• Work instruction
Would you output the entries below only from the line containing "## Install Slim" through the line containing "# Erstellen einer", exactly as they stand and with both ends included?

• Input material
--- START ---
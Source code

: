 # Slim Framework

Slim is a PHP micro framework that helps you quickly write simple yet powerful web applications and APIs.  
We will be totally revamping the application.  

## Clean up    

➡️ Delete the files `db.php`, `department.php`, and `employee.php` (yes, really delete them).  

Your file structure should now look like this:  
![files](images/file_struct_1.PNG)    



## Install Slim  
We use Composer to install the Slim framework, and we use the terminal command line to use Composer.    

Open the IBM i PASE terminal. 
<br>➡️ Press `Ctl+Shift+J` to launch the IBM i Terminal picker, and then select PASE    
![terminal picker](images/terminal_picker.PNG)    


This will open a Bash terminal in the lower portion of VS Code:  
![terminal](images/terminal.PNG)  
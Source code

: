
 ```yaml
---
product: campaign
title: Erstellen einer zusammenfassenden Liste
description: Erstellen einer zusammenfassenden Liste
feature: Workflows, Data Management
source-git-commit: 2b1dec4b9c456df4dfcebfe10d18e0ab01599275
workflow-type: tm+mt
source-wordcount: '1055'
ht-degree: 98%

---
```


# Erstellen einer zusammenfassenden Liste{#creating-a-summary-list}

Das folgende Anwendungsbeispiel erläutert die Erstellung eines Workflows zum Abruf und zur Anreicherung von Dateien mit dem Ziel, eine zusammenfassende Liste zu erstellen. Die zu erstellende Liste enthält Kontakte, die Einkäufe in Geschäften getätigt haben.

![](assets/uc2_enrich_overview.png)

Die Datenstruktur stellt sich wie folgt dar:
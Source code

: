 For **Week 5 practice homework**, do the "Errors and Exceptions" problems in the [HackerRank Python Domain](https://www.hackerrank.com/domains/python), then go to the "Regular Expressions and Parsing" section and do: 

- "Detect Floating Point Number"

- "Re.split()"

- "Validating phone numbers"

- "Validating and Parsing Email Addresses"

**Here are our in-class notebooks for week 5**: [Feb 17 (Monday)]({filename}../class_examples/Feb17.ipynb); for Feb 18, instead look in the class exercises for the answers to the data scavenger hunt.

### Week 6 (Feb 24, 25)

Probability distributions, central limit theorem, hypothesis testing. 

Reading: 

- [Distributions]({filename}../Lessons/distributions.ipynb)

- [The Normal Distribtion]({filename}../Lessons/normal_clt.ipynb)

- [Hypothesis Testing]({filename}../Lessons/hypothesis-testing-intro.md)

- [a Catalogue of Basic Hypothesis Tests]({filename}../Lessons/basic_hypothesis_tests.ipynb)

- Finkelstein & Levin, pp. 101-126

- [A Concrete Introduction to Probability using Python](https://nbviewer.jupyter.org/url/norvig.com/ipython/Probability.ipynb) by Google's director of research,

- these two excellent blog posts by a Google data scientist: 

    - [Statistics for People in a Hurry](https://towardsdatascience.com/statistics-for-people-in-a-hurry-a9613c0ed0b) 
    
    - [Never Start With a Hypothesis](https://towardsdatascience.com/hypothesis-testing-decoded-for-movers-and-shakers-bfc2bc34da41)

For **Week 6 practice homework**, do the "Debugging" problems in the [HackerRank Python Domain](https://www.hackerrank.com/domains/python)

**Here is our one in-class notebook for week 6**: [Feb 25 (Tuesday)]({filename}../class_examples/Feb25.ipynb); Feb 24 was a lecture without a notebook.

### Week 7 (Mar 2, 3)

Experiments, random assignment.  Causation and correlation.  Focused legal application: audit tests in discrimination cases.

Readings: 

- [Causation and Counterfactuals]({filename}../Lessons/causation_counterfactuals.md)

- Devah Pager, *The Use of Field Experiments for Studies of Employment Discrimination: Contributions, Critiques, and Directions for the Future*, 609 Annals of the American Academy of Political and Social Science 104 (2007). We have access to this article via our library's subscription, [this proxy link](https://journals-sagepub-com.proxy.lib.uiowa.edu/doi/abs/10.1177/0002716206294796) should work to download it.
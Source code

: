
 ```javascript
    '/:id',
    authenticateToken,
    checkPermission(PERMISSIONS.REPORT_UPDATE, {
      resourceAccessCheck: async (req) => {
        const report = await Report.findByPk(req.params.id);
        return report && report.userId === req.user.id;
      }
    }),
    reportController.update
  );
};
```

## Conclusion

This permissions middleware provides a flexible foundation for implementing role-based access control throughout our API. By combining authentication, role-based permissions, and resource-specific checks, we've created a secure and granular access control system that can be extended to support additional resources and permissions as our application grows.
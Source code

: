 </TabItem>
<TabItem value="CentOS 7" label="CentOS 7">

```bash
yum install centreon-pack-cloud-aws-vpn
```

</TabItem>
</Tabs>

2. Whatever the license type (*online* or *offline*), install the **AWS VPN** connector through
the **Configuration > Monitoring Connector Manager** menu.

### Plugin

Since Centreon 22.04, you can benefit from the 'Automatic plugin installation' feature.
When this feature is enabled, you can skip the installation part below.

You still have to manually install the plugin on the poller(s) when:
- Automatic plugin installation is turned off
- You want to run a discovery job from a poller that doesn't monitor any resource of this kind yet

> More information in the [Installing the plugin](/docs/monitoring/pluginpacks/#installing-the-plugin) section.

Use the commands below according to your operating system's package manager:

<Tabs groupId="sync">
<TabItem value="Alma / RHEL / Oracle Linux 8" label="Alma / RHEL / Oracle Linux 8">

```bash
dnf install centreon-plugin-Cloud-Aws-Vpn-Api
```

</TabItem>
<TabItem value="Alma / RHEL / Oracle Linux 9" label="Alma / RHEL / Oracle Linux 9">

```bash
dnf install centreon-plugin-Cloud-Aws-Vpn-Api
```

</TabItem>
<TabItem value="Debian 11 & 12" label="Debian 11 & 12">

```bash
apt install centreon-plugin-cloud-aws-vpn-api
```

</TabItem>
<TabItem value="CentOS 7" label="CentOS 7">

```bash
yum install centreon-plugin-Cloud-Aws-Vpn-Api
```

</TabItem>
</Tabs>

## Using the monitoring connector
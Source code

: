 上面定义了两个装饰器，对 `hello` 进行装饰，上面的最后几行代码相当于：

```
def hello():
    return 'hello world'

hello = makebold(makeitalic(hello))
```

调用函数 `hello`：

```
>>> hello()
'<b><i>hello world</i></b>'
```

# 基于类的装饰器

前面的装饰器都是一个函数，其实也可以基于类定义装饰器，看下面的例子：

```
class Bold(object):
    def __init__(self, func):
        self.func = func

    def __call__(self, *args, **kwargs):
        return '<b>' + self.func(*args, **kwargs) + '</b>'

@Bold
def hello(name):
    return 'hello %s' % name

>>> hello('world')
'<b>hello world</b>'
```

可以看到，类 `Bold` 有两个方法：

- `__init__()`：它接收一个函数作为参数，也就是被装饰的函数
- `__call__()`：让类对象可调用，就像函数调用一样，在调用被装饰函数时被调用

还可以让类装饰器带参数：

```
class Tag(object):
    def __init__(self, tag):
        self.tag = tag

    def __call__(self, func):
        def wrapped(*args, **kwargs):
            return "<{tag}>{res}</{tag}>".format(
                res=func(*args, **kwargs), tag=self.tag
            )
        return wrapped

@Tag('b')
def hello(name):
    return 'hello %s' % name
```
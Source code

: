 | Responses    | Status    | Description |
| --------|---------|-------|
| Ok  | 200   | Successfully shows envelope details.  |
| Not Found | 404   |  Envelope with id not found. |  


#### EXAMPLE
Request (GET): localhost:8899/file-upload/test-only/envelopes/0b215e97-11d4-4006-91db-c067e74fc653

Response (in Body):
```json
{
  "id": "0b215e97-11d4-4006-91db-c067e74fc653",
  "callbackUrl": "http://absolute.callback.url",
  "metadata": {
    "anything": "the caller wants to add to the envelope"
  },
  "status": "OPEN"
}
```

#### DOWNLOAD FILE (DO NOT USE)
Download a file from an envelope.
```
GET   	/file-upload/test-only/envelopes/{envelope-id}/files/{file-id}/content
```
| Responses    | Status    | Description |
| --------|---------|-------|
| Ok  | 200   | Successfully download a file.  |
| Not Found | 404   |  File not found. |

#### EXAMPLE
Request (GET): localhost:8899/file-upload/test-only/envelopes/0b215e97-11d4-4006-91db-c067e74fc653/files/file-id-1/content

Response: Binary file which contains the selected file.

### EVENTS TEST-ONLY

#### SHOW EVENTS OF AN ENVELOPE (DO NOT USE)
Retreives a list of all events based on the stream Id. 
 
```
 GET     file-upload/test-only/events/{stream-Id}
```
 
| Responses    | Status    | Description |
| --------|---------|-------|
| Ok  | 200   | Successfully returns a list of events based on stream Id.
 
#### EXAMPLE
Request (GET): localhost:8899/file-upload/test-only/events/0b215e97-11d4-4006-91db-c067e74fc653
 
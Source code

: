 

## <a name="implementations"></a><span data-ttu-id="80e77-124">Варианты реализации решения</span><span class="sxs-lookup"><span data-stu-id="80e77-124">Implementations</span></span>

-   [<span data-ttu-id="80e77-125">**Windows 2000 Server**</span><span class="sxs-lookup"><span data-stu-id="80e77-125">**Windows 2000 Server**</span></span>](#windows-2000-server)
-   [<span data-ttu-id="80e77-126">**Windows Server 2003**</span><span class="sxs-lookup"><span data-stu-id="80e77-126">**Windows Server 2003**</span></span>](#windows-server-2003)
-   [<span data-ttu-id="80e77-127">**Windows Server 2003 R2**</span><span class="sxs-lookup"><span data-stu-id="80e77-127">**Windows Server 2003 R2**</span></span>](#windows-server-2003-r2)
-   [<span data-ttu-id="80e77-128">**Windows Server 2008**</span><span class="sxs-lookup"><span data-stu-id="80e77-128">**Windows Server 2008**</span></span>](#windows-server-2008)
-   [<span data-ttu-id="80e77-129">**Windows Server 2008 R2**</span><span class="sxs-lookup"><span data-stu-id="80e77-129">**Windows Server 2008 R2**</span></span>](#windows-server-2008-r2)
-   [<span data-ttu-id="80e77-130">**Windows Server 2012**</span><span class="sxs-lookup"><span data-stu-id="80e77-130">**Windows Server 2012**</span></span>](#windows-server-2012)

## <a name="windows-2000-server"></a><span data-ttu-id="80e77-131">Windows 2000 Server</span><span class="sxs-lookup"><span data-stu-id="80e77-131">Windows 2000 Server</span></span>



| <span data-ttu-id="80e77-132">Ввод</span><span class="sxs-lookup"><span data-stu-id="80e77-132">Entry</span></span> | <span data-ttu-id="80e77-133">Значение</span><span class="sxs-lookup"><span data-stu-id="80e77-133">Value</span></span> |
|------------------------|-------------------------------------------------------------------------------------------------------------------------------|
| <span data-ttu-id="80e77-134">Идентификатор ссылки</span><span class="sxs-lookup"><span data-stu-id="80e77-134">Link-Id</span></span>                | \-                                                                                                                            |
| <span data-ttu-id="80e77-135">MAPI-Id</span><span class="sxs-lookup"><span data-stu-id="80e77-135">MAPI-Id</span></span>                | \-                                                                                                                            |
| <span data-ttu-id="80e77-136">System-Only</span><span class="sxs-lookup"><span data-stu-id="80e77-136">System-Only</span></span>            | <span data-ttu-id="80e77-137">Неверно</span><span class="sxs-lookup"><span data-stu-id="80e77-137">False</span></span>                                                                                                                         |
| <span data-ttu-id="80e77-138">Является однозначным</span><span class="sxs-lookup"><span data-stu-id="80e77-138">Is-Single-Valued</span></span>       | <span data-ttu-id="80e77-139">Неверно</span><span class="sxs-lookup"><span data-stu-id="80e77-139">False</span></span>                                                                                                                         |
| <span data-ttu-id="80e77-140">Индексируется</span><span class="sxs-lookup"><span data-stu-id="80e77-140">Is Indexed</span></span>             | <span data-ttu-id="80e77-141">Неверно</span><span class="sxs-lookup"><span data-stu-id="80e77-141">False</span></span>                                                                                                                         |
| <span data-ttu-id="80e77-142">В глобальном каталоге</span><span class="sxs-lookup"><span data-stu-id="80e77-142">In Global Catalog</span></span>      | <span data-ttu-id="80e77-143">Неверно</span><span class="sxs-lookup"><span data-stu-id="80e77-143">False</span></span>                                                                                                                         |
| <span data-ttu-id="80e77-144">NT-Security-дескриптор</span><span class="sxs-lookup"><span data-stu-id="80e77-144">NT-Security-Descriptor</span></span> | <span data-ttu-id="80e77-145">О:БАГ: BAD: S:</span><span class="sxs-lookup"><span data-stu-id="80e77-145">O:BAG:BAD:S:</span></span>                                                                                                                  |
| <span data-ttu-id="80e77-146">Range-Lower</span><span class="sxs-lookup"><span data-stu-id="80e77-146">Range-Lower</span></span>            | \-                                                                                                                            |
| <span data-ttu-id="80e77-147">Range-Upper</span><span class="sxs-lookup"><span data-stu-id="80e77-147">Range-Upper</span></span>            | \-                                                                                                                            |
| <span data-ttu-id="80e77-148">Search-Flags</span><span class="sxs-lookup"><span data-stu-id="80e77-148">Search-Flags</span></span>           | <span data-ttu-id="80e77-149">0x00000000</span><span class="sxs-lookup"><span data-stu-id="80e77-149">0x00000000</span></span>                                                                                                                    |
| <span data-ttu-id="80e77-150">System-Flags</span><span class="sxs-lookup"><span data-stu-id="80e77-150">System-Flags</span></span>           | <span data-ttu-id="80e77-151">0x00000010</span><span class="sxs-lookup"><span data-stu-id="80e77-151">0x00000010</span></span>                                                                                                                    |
--- END ---
• Final answer
## Install Slim  
We use Composer to install the Slim framework, and we use the terminal command line to use Composer.    

Open the IBM i PASE terminal. 
<br>➡️ Press `Ctl+Shift+J` to launch the IBM i Terminal picker, and then select PASE    
![terminal picker](images/terminal_picker.PNG)    


This will open a Bash terminal in the lower portion of VS Code:  
![terminal](images/terminal.PNG)  
Source code

:
 ```yaml
---
product: campaign
title: Erstellen einer zusammenfassenden Liste
description: Erstellen einer zusammenfassenden Liste
feature: Workflows, Data Management
source-git-commit: 2b1dec4b9c456df4dfcebfe10d18e0ab01599275
workflow-type: tm+mt
source-wordcount: '1055'
ht-degree: 98%

---
```


# Erstellen einer zusammenfassenden Liste{#creating-a-summary-list}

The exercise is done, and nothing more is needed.